Joe Henry, ein kultiger Country-Rock Singer-Songwriter, der zufällig mit Madonnas Schwester verheiratet ist, hatte einen Tom Waits-ähnlichen Song namens „Stop“ geschrieben, den er später auf seinem 2001er Album Scar veröffentlichte. Madonna hörte Henrys Demo des Songs und war von dem Text begeistert. Also überarbeiteten sie und Mirwais den Song radikal und bauten ihn um eine Akustikgitarre herum neu auf, die auf zerklüftete, verwirrende Weise aufhört und anfängt. „Don’t Tell Me“, der daraus resultierende Madonna-Song, baut sich auf und baut sich auf, schichtet Streicher aus der Filmmusik, zuckende Akzente und Robo-Whine-Backing-Vocals übereinander. „Don’t Tell Me“ ist hübsch, aber auch seltsam, kribbelig und unbeholfen. Es klingt, als ob empfindungsfähige außerirdische Lebensformen die Radiowellen der Erdlinge abfangen und dann versuchen, ihren eigenen Sheryl Crow-Song zu schreiben.
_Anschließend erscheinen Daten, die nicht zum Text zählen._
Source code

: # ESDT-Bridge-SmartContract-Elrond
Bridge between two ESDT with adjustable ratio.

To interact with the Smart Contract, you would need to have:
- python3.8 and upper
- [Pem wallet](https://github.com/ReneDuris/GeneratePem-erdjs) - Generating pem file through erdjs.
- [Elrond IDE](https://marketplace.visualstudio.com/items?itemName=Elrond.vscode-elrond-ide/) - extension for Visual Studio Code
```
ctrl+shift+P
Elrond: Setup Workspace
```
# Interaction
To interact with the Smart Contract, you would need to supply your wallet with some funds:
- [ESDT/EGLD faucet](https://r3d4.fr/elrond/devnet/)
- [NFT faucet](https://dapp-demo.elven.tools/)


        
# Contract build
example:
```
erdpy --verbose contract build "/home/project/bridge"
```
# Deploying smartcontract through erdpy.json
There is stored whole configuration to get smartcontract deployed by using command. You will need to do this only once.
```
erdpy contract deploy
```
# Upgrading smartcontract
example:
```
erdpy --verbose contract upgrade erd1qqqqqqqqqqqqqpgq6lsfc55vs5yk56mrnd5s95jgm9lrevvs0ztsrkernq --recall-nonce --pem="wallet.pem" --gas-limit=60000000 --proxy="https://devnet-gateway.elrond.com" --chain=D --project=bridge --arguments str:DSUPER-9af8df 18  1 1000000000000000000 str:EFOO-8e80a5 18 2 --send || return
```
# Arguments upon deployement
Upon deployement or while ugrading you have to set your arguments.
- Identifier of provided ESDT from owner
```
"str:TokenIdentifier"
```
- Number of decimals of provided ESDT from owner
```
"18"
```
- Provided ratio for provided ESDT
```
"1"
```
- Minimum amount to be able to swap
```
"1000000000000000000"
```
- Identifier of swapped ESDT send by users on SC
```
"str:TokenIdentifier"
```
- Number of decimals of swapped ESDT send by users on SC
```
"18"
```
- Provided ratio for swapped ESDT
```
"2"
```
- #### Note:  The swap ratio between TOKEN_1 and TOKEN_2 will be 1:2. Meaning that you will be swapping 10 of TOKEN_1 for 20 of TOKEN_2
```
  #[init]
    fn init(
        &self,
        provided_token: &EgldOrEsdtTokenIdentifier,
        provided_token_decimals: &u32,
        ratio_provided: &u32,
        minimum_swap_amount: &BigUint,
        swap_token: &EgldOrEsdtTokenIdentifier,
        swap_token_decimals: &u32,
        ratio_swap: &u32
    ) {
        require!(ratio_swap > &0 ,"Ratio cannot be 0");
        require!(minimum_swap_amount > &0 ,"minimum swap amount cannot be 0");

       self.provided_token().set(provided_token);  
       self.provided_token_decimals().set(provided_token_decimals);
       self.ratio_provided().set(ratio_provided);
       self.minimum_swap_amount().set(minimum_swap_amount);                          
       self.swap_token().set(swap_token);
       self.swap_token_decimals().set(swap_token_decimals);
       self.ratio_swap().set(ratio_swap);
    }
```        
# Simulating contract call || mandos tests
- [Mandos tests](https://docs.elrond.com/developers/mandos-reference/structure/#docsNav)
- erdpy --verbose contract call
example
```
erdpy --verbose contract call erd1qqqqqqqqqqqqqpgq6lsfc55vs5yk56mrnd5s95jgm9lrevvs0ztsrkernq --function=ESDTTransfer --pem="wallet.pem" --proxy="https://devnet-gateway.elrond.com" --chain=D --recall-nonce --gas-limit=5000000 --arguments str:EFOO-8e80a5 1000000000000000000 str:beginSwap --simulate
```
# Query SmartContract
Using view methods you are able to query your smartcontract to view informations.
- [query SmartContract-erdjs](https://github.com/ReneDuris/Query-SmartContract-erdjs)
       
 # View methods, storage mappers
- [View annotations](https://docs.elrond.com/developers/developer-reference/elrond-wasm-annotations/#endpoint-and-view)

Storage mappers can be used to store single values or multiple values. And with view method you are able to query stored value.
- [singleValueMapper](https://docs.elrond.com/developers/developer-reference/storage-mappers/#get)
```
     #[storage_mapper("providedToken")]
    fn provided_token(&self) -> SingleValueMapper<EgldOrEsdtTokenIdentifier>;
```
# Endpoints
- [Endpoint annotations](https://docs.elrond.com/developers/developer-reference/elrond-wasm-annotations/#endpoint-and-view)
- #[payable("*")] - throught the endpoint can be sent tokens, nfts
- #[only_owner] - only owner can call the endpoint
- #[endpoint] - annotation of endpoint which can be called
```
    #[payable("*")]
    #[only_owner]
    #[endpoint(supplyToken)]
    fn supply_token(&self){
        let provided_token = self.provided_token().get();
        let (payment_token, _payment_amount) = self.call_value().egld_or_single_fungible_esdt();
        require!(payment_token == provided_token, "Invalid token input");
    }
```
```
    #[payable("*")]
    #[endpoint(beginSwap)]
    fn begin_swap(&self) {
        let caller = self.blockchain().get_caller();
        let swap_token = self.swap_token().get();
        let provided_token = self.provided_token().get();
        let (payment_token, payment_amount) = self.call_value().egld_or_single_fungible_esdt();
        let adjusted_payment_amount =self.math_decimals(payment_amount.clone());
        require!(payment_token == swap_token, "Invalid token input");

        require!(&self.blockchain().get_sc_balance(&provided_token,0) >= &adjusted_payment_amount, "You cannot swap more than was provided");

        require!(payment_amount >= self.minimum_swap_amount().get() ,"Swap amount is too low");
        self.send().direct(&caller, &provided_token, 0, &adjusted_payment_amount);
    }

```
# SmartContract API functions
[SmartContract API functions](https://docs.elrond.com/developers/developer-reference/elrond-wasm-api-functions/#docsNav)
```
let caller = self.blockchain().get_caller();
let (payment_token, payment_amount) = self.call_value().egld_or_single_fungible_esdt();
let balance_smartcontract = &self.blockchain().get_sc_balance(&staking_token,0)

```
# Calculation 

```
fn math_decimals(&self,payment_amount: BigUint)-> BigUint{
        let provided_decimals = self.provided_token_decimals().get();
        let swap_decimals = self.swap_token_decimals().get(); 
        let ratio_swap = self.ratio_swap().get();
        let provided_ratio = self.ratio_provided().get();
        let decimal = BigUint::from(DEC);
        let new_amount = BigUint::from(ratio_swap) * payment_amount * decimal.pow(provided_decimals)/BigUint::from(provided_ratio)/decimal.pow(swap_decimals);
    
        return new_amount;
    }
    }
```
Der Track erfreut sich an seiner eigenen Künstlichkeit; im Video fährt Madonna einen staubigen Wüstenhighway hinunter, der sich als Studioprojektion entpuppt. Für mich ist es die letzte wirklich großartige Madonna-Single.
Diese Künstlichkeit stand während des gesamten Music-Albumzyklus im Vordergrund. Im „Music“-Video spielte Madonna einen Zuhälter im Pelzmantel, der in Limousinen zu Stripclubs fährt und sich manchmal in eine Zeichentrickfigur verwandelt. (Der britische Stunt-Comic Sacha Baron Cohen, in seiner Ali G-Verkleidung, bekam als Limousinenfahrer seinen ersten richtigen Vorgeschmack auf die amerikanische Öffentlichkeit. Ohne das „Music“-Video gibt es Borat vielleicht gar nicht.) In dem albernen, provokanten „What It Feels Like For A Girl“-Clip, dem zweiten von Madonnas Videos, das von MTV verboten wurde, geht Madonna auf eine filmische Verbrecherjagd mit weiblichen Opfern.
Auf dem Cover des Albums „Music“ und auf der Tournee trug Madonna campy Cowgirl-Klamotten und entfernte sich damit so weit wie möglich von dem Gothic-Earth-Mother-Look, den sie in der Ray Of Light-Ära trug. Es fühlt sich an wie eine bewusste Bemühung, alle verbleibenden Fetzen von 90er-Jahre-Aufrichtigkeit zu entfernen. Ein kluger Schachzug. Nur wenige von Madonnas Kolleginnen – vielleicht Kylie Minogue, vielleicht Janet Jackson – waren in der Lage, so intuitiv mit dem Zeitgeist des neuen Jahrhunderts umzugehen.
Es war nicht von Dauer. Music war ein voller Erfolg – ein Dreifach-Platin-Album, das auf Platz 1 debütierte und zwei Top-10-Singles sowie eine lukrative Welttournee nach sich zog. Aber als sie ihr nächstes Album aufnahm, den erzwungenen und nervtötenden Flop American Life aus dem Jahr 2003, war Madonna dabei, den Electroclash aufzuholen. Madonna hatte in den letzten 20 Jahren zwar einige Hits, aber die meisten dieser Hits waren Versuche, sich dem Zeitgeschmack anzupassen, und nicht, diesen Geschmack zu beeinflussen. Dennoch muss man Madonna Anerkennung zollen. Im Sommer 2000, 17 Jahre nach Beginn ihrer Popstar-Karriere, konnte eine 42-jährige Madonna über „die Zukunft des Sounds“ sprechen. Und sie könnte Recht haben.